# EXERCISE DESCRIPTION
Every record is to be returned as written, with no omissions.

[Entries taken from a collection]
--- --- ---
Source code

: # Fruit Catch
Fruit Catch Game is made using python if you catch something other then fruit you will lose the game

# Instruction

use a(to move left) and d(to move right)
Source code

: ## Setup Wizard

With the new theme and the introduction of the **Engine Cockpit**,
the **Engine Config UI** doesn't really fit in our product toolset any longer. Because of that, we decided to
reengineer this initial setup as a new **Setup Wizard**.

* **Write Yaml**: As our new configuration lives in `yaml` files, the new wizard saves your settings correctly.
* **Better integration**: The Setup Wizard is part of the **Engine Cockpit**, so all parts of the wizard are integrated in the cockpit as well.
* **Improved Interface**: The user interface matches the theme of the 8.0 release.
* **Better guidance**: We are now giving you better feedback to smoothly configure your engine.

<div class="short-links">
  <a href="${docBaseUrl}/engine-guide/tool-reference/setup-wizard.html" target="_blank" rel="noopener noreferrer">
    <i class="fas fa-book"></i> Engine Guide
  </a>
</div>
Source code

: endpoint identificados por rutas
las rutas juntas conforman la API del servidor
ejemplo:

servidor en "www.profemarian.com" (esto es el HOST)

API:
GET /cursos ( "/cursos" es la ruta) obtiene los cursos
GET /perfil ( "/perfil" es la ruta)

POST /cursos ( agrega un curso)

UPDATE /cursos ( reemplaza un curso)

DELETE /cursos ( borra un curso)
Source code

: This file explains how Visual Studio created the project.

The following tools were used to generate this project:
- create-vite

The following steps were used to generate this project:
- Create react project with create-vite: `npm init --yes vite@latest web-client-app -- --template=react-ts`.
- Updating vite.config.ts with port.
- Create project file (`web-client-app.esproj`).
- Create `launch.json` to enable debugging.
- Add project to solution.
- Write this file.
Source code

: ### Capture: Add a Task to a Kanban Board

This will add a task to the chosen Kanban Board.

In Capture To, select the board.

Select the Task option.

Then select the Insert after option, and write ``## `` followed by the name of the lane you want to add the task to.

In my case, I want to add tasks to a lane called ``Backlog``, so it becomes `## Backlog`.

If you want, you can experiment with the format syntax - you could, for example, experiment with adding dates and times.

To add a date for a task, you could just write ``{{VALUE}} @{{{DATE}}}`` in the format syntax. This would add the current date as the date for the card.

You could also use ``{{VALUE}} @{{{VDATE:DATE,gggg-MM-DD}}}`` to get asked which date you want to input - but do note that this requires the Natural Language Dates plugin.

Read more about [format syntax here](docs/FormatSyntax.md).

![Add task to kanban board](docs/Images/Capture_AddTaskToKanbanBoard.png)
--- --- ---
# TASK SOLUTION
Source code

: # Fruit Catch
Fruit Catch Game is made using python if you catch something other then fruit you will lose the game

# Instruction

use a(to move left) and d(to move right)
Source code

: ## Setup Wizard

With the new theme and the introduction of the **Engine Cockpit**,
the **Engine Config UI** doesn't really fit in our product toolset any longer. Because of that, we decided to
reengineer this initial setup as a new **Setup Wizard**.

* **Write Yaml**: As our new configuration lives in `yaml` files, the new wizard saves your settings correctly.
* **Better integration**: The Setup Wizard is part of the **Engine Cockpit**, so all parts of the wizard are integrated in the cockpit as well.
* **Improved Interface**: The user interface matches the theme of the 8.0 release.
* **Better guidance**: We are now giving you better feedback to smoothly configure your engine.

<div class="short-links">
  <a href="${docBaseUrl}/engine-guide/tool-reference/setup-wizard.html" target="_blank" rel="noopener noreferrer">
    <i class="fas fa-book"></i> Engine Guide
  </a>
</div>
Source code

: endpoint identificados por rutas
las rutas juntas conforman la API del servidor
ejemplo:

servidor en "www.profemarian.com" (esto es el HOST)

API:
GET /cursos ( "/cursos" es la ruta) obtiene los cursos
GET /perfil ( "/perfil" es la ruta)

POST /cursos ( agrega un curso)

UPDATE /cursos ( reemplaza un curso)

DELETE /cursos ( borra un curso)
Source code

: This file explains how Visual Studio created the project.

The following tools were used to generate this project:
- create-vite

The following steps were used to generate this project:
- Create react project with create-vite: `npm init --yes vite@latest web-client-app -- --template=react-ts`.
- Updating vite.config.ts with port.
- Create project file (`web-client-app.esproj`).
- Create `launch.json` to enable debugging.
- Add project to solution.
- Write this file.
Source code

: ### Capture: Add a Task to a Kanban Board

This will add a task to the chosen Kanban Board.

In Capture To, select the board.

Select the Task option.

Then select the Insert after option, and write ``## `` followed by the name of the lane you want to add the task to.

In my case, I want to add tasks to a lane called ``Backlog``, so it becomes `## Backlog`.

If you want, you can experiment with the format syntax - you could, for example, experiment with adding dates and times.

To add a date for a task, you could just write ``{{VALUE}} @{{{DATE}}}`` in the format syntax. This would add the current date as the date for the card.

You could also use ``{{VALUE}} @{{{VDATE:DATE,gggg-MM-DD}}}`` to get asked which date you want to input - but do note that this requires the Natural Language Dates plugin.

Read more about [format syntax here](docs/FormatSyntax.md).

![Add task to kanban board](docs/Images/Capture_AddTaskToKanbanBoard.png)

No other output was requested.